(Task objective):
Only the lines below between the ones containing "## Table of Contents" and "There are several", inclusive, are to be reproduced, each exactly as it stands.

(Extracted information):
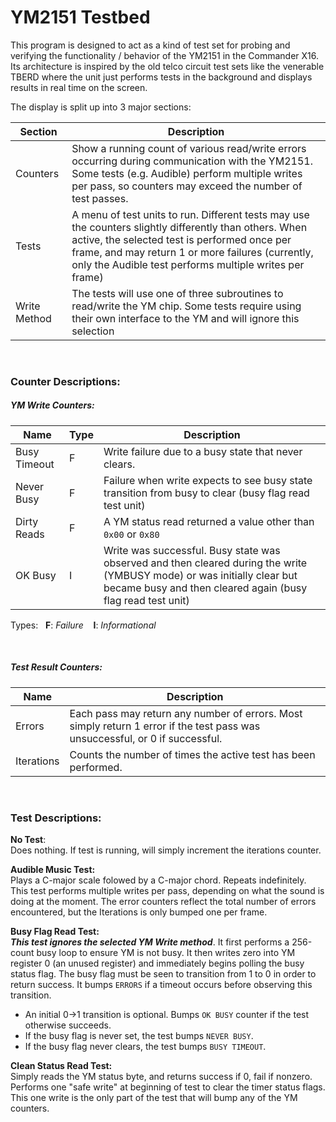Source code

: # YM2151 Testbed

This program is designed to act as a kind of test set for probing and verifying the functionality / behavior of the YM2151 in the Commander X16. Its architecture is inspired by the old telco circuit test sets like the venerable TBERD where the unit just performs tests in the background and displays results in real time on the screen.


The display is split up into 3 major sections:

Section|Description
--|----
Counters|Show a running count of various read/write errors occurring during communication with the YM2151. Some tests (e.g. Audible) perform multiple writes per pass, so counters may exceed the number of test passes.
Tests|A menu of test units to run. Different tests may use the counters slightly differently than others. When active, the selected test is performed once per frame, and may return 1 or more failures (currently, only the Audible test performs multiple writes per frame)
Write Method|The tests will use one of three subroutines to read/write the YM chip. Some tests require using their own interface to the YM and will ignore this selection

<br>

### Counter Descriptions:

##### YM Write Counters:
Name|Type|Description
--|-|----
Busy Timeout|F|Write failure due to a busy state that never clears.
Never Busy|F|Failure when write expects to see busy state transition from busy to clear (busy flag read test unit)
Dirty Reads|F|A YM status read returned a value other than `0x00` or `0x80`
OK Busy|I|Write was successful. Busy state was observed and then cleared during the write (YMBUSY mode) or was initially clear but became busy and then cleared again (busy flag read test unit)

Types: &nbsp; **F**: *Failure* &nbsp;&nbsp;  **I**: *Informational*

<br>

##### Test Result Counters:
Name|Description
--|-----
Errors|Each pass may return any number of errors. Most simply return 1 error if the test pass was unsuccessful, or 0 if successful.
Iterations|Counts the number of times the active test has been performed.


<br>

### Test Descriptions:

**No Test**:<br>Does nothing. If test is running, will simply increment the iterations counter.

**Audible Music Test:**<br>Plays a C-major scale folowed by a C-major chord. Repeats indefinitely. This test performs multiple writes per pass, depending on what the sound is doing at the moment. The error counters reflect the total number of errors encountered, but the Iterations is only bumped one per frame.

**Busy Flag Read Test:**<br>
_**This test ignores the selected YM Write method**_.
It first performs a 256-count busy loop to ensure YM is not busy. It then writes zero into YM register 0 (an unused register) and immediately begins polling the busy status flag. The busy flag must be seen to transition from 1 to 0 in order to return success. It bumps `ERRORS` if a timeout occurs before observing this transition.
- An initial 0->1 transition is optional. Bumps `OK BUSY` counter if the test otherwise succeeds.
- If the busy flag is never set, the test bumps `NEVER BUSY`.
- If the busy flag never clears, the test bumps `BUSY TIMEOUT`.

**Clean Status Read Test:**<br>
Simply reads the YM status byte, and returns success if 0, fail if nonzero.
Performs one "safe write" at beginning of test to clear the timer status flags.
This one write is the only part of the test that will bump any of the YM counters.
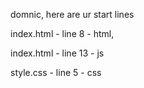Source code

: domnic, here are ur start lines

index.html - line 8 - html,

index.html - line 13 - js

style.css - line 5 - css
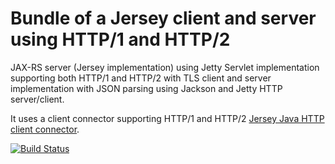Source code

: # Bundle of a Jersey client and server using HTTP/1 and HTTP/2
JAX-RS server (Jersey implementation) using Jetty Servlet implementation supporting both HTTP/1 and HTTP/2 with TLS client and server implementation with JSON parsing using Jackson and Jetty HTTP server/client.

It uses a client connector supporting HTTP/1 and HTTP/2 [Jersey Java HTTP client connector](https://github.com/nhenneaux/jersey-httpclient-connector).

[![Build Status](https://travis-ci.com/nhenneaux/jersey-bundle.svg?branch=master)](https://travis-ci.com/nhenneaux/jersey-bundle)
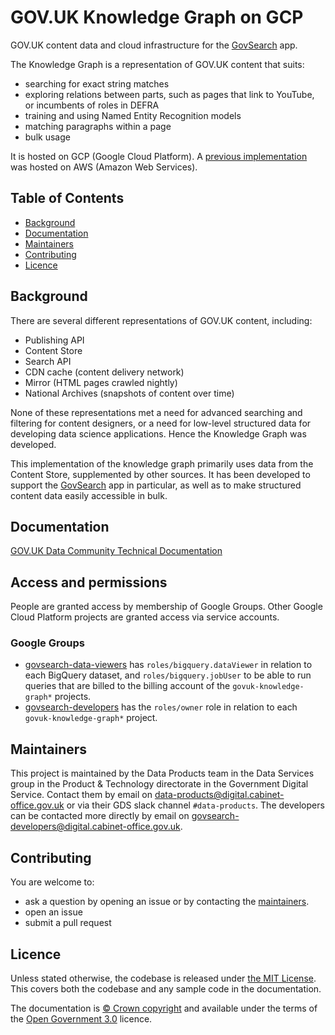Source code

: # GOV.UK Knowledge Graph on GCP

GOV.UK content data and cloud infrastructure for the [GovSearch][govsearch] app.

The Knowledge Graph is a representation of GOV.UK content that suits:

- searching for exact string matches
- exploring relations between parts, such as pages that link to YouTube, or
  incumbents of roles in DEFRA
- training and using Named Entity Recognition models
- matching paragraphs within a page
- bulk usage

It is hosted on GCP (Google Cloud Platform). A [previous
implementation](https://github.com/alphagov/govuk-knowledge-graph) was hosted on
AWS (Amazon Web Services).

## Table of Contents

- [Background](#background)
- [Documentation](#documentation)
- [Maintainers](#maintainers)
- [Contributing](#contributing)
- [Licence](#licence)

## Background

There are several different representations of GOV.UK content, including:

- Publishing API
- Content Store
- Search API
- CDN cache (content delivery network)
- Mirror (HTML pages crawled nightly)
- National Archives (snapshots of content over time)

None of these representations met a need for advanced searching and filtering
for content designers, or a need for low-level structured data for developing
data science applications.  Hence the Knowledge Graph was developed.

This implementation of the knowledge graph primarily uses data from the Content
Store, supplemented by other sources.  It has been developed to support the
[GovSearch][govsearch] app in particular, as well as to make structured content
data easily accessible in bulk.

## Documentation

[GOV.UK Data Community Technical Documentation](https://gds-data-docs-bkbishsofa-nw.a.run.app/engineering/knowledge-graph-pipeline-v2/#advantages-of-the-new-pipeline)

## Access and permissions

People are granted access by membership of Google Groups.  Other Google Cloud
Platform projects are granted access via service accounts.

### Google Groups

* [govsearch-data-viewers](https://groups.google.com/a/digital.cabinet-office.gov.uk/g/govsearch-data-viewers/about)
  has `roles/bigquery.dataViewer` in relation to each BigQuery dataset, and
  `roles/bigquery.jobUser` to be able to run queries that are billed to the
  billing account of the `govuk-knowledge-graph*` projects.
* [govsearch-developers](https://groups.google.com/a/digital.cabinet-office.gov.uk/g/govsearch-developers/members)
  has the `roles/owner` role in relation to each `govuk-knowledge-graph*`
  project.

## Maintainers

This project is maintained by the Data Products team in the Data Services group
in the Product & Technology directorate in the Government Digital Service.
Contact them by email on data-products@digital.cabinet-office.gov.uk or via
their GDS slack channel `#data-products`.  The developers can be contacted more
directly by email on govsearch-developers@digital.cabinet-office.gov.uk.

## Contributing

You are welcome to:

- ask a question by opening an issue or by contacting the
  [maintainers](#maintainers).
- open an issue
- submit a pull request

## Licence

Unless stated otherwise, the codebase is released under [the MIT License][mit].
This covers both the codebase and any sample code in the documentation.

The documentation is [© Crown copyright][copyright] and available under the terms
of the [Open Government 3.0][ogl] licence.

[mit]: LICENCE
[copyright]: http://www.nationalarchives.gov.uk/information-management/re-using-public-sector-information/uk-government-licensing-framework/crown-copyright/
[ogl]: http://www.nationalarchives.gov.uk/doc/open-government-licence/version/3/
[govsearch]: https://github.com/alphagov/govuk-knowledge-graph-search
[govuk-s3-mirror]: https://github.com/alphagov/govuk-s3-mirror
[ga4-analytics-352613]: https://console.cloud.google.com/welcome?project=govuk-bigquery-analytics
[cpto-content-metadata]: https://console.cloud.google.com/welcome?project=cpto-content-metadata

(Task result):
## Table of Contents

- [Background](#background)
- [Documentation](#documentation)
- [Maintainers](#maintainers)
- [Contributing](#contributing)
- [Licence](#licence)

## Background

There are several different representations of GOV.UK content, including:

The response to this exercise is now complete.